Material shown —
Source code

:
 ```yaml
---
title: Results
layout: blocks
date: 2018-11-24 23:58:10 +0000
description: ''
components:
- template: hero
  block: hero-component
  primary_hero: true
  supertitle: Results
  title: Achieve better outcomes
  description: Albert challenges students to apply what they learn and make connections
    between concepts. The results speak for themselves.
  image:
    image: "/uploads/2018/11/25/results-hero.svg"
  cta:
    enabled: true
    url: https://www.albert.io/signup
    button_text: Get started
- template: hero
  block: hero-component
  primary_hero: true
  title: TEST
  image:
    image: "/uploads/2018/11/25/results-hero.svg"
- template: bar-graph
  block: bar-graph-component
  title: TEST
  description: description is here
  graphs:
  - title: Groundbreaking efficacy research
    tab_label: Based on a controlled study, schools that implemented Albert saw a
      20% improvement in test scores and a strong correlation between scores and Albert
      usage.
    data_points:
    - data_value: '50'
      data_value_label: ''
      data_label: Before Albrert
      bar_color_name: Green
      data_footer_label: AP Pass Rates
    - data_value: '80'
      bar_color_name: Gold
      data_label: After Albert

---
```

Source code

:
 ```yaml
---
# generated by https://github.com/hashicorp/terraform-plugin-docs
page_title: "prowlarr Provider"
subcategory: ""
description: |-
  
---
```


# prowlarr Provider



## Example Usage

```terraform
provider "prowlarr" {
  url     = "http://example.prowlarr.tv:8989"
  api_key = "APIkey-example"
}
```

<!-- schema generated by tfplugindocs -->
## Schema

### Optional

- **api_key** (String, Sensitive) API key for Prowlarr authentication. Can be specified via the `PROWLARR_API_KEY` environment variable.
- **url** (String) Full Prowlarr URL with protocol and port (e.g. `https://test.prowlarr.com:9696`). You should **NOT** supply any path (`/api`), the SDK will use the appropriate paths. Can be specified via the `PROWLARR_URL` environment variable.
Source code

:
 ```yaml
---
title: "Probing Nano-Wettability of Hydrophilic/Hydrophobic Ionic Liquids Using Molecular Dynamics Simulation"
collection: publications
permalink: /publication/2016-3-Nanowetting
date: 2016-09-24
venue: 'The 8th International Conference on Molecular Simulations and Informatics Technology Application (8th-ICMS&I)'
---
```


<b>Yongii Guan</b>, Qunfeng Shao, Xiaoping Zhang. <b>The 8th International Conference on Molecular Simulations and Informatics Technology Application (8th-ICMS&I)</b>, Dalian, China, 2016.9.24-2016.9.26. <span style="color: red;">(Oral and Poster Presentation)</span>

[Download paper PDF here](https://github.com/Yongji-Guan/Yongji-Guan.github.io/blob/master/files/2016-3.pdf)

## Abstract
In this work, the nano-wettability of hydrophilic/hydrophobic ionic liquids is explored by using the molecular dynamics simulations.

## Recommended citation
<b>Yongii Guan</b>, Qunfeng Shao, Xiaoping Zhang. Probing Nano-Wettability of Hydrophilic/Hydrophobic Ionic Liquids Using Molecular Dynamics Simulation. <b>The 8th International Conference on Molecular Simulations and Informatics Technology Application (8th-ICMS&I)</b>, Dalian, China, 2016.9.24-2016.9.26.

Your goal —
Every line of the listing should be reproduced exactly.

Reply to the exercise —
Source code

:
 ```yaml
---
title: Results
layout: blocks
date: 2018-11-24 23:58:10 +0000
description: ''
components:
- template: hero
  block: hero-component
  primary_hero: true
  supertitle: Results
  title: Achieve better outcomes
  description: Albert challenges students to apply what they learn and make connections
    between concepts. The results speak for themselves.
  image:
    image: "/uploads/2018/11/25/results-hero.svg"
  cta:
    enabled: true
    url: https://www.albert.io/signup
    button_text: Get started
- template: hero
  block: hero-component
  primary_hero: true
  title: TEST
  image:
    image: "/uploads/2018/11/25/results-hero.svg"
- template: bar-graph
  block: bar-graph-component
  title: TEST
  description: description is here
  graphs:
  - title: Groundbreaking efficacy research
    tab_label: Based on a controlled study, schools that implemented Albert saw a
      20% improvement in test scores and a strong correlation between scores and Albert
      usage.
    data_points:
    - data_value: '50'
      data_value_label: ''
      data_label: Before Albrert
      bar_color_name: Green
      data_footer_label: AP Pass Rates
    - data_value: '80'
      bar_color_name: Gold
      data_label: After Albert

---
```

Source code

:
 ```yaml
---
# generated by https://github.com/hashicorp/terraform-plugin-docs
page_title: "prowlarr Provider"
subcategory: ""
description: |-
  
---
```


# prowlarr Provider



## Example Usage

```terraform
provider "prowlarr" {
  url     = "http://example.prowlarr.tv:8989"
  api_key = "APIkey-example"
}
```

<!-- schema generated by tfplugindocs -->
## Schema

### Optional

- **api_key** (String, Sensitive) API key for Prowlarr authentication. Can be specified via the `PROWLARR_API_KEY` environment variable.
- **url** (String) Full Prowlarr URL with protocol and port (e.g. `https://test.prowlarr.com:9696`). You should **NOT** supply any path (`/api`), the SDK will use the appropriate paths. Can be specified via the `PROWLARR_URL` environment variable.
Source code

:
 ```yaml
---
title: "Probing Nano-Wettability of Hydrophilic/Hydrophobic Ionic Liquids Using Molecular Dynamics Simulation"
collection: publications
permalink: /publication/2016-3-Nanowetting
date: 2016-09-24
venue: 'The 8th International Conference on Molecular Simulations and Informatics Technology Application (8th-ICMS&I)'
---
```


<b>Yongii Guan</b>, Qunfeng Shao, Xiaoping Zhang. <b>The 8th International Conference on Molecular Simulations and Informatics Technology Application (8th-ICMS&I)</b>, Dalian, China, 2016.9.24-2016.9.26. <span style="color: red;">(Oral and Poster Presentation)</span>

[Download paper PDF here](https://github.com/Yongji-Guan/Yongji-Guan.github.io/blob/master/files/2016-3.pdf)

## Abstract
In this work, the nano-wettability of hydrophilic/hydrophobic ionic liquids is explored by using the molecular dynamics simulations.

## Recommended citation
<b>Yongii Guan</b>, Qunfeng Shao, Xiaoping Zhang. Probing Nano-Wettability of Hydrophilic/Hydrophobic Ionic Liquids Using Molecular Dynamics Simulation. <b>The 8th International Conference on Molecular Simulations and Informatics Technology Application (8th-ICMS&I)</b>, Dalian, China, 2016.9.24-2016.9.26.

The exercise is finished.